● **Exercise aim**:
Find where "O Projeto é" appears in the records below, then return that line and every later line exactly, stopping only at the last line.

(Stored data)
|---|

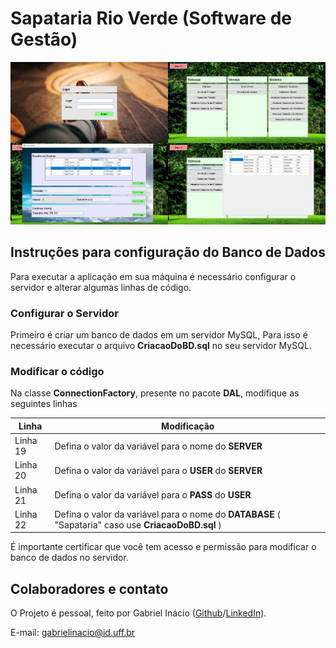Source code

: # Sapataria Rio Verde (Software de Gestão)

![Imagem Principal](https://github.com/GabrielIDSM/Sapataria-Rio-Verde/blob/master/Imagens/CapaRM.png)

## Instruções para configuração do Banco de Dados

Para executar a aplicação em sua máquina é necessário configurar o servidor e alterar algumas linhas de código.

### Configurar o Servidor
Primeiro é criar um banco de dados em um servidor MySQL, Para isso é necessário executar o arquivo **CriacaoDoBD.sql** no seu servidor MySQL.

### Modificar o código
Na classe **ConnectionFactory**, presente no pacote **DAL**, modifique as seguintes linhas

Linha    | Modificação
---------|------------
Linha 19 | Defina o valor da variável para o nome do **SERVER**
Linha 20 | Defina o valor da variável para o **USER** do **SERVER**
Linha 21 | Defina o valor da variável para o **PASS** do **USER**
Linha 22 | Defina o valor da variável para o nome do **DATABASE** ( "Sapataria" caso use **CriacaoDoBD.sql** )

É importante certificar que você tem acesso e permissão para modificar o banco de dados no servidor.

## Colaboradores e contato
O Projeto é pessoal, feito por Gabriel Inácio ([Github](https://github.com/GabrielIDSM)/[LinkedIn](https://www.linkedin.com/in/gabriel-inacio-uff/)).

E-mail: gabrielinacio@id.uff.br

|---|

● **Task answer**:
O Projeto é pessoal, feito por Gabriel Inácio ([Github](https://github.com/GabrielIDSM)/[LinkedIn](https://www.linkedin.com/in/gabriel-inacio-uff/)).

E-mail: gabrielinacio@id.uff.br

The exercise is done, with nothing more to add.